DESCRIPTION OF THE TASK = From the first entry to the last, repeat them all exactly.

Records drawn from a dataset:
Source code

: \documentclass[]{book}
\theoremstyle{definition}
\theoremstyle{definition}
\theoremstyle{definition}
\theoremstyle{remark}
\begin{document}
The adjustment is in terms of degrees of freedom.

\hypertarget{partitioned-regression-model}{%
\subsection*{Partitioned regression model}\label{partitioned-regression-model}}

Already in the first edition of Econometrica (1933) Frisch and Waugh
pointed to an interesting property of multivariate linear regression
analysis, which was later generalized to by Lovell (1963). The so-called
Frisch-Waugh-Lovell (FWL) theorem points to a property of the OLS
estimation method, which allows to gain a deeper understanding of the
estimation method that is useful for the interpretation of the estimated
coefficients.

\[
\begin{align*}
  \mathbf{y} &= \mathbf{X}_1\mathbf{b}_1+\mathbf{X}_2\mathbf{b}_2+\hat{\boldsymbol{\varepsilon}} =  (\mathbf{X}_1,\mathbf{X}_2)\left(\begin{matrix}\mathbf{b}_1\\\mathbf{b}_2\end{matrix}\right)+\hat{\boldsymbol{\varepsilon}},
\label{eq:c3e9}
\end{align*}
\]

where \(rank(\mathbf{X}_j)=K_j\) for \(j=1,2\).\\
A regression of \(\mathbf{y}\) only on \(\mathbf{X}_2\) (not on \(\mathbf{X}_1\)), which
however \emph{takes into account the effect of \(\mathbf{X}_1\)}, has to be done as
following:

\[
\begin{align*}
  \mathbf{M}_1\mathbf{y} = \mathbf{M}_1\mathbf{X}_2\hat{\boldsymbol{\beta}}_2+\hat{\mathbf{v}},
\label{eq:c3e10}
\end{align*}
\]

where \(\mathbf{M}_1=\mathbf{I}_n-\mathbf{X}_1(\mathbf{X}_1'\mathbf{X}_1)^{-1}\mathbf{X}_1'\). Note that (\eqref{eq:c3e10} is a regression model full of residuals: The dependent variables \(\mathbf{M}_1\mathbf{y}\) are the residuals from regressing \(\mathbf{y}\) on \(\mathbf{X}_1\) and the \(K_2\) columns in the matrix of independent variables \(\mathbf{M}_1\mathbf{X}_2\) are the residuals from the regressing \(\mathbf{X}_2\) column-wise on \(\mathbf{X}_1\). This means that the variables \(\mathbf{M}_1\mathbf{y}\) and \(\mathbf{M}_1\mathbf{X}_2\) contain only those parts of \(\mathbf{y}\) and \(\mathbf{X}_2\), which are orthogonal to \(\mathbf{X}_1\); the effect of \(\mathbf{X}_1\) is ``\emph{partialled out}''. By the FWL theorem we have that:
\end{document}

ANSWER TO THIS PROBLEM =
Source code

: \documentclass[]{book}
\theoremstyle{definition}
\theoremstyle{definition}
\theoremstyle{definition}
\theoremstyle{remark}
\begin{document}
The adjustment is in terms of degrees of freedom.

\hypertarget{partitioned-regression-model}{%
\subsection*{Partitioned regression model}\label{partitioned-regression-model}}

Already in the first edition of Econometrica (1933) Frisch and Waugh
pointed to an interesting property of multivariate linear regression
analysis, which was later generalized to by Lovell (1963). The so-called
Frisch-Waugh-Lovell (FWL) theorem points to a property of the OLS
estimation method, which allows to gain a deeper understanding of the
estimation method that is useful for the interpretation of the estimated
coefficients.

\[
\begin{align*}
  \mathbf{y} &= \mathbf{X}_1\mathbf{b}_1+\mathbf{X}_2\mathbf{b}_2+\hat{\boldsymbol{\varepsilon}} =  (\mathbf{X}_1,\mathbf{X}_2)\left(\begin{matrix}\mathbf{b}_1\\\mathbf{b}_2\end{matrix}\right)+\hat{\boldsymbol{\varepsilon}},
\label{eq:c3e9}
\end{align*}
\]

where \(rank(\mathbf{X}_j)=K_j\) for \(j=1,2\).\\
A regression of \(\mathbf{y}\) only on \(\mathbf{X}_2\) (not on \(\mathbf{X}_1\)), which
however \emph{takes into account the effect of \(\mathbf{X}_1\)}, has to be done as
following:

\[
\begin{align*}
  \mathbf{M}_1\mathbf{y} = \mathbf{M}_1\mathbf{X}_2\hat{\boldsymbol{\beta}}_2+\hat{\mathbf{v}},
\label{eq:c3e10}
\end{align*}
\]

where \(\mathbf{M}_1=\mathbf{I}_n-\mathbf{X}_1(\mathbf{X}_1'\mathbf{X}_1)^{-1}\mathbf{X}_1'\). Note that (\eqref{eq:c3e10} is a regression model full of residuals: The dependent variables \(\mathbf{M}_1\mathbf{y}\) are the residuals from regressing \(\mathbf{y}\) on \(\mathbf{X}_1\) and the \(K_2\) columns in the matrix of independent variables \(\mathbf{M}_1\mathbf{X}_2\) are the residuals from the regressing \(\mathbf{X}_2\) column-wise on \(\mathbf{X}_1\). This means that the variables \(\mathbf{M}_1\mathbf{y}\) and \(\mathbf{M}_1\mathbf{X}_2\) contain only those parts of \(\mathbf{y}\) and \(\mathbf{X}_2\), which are orthogonal to \(\mathbf{X}_1\); the effect of \(\mathbf{X}_1\) is ``\emph{partialled out}''. By the FWL theorem we have that:
\end{document}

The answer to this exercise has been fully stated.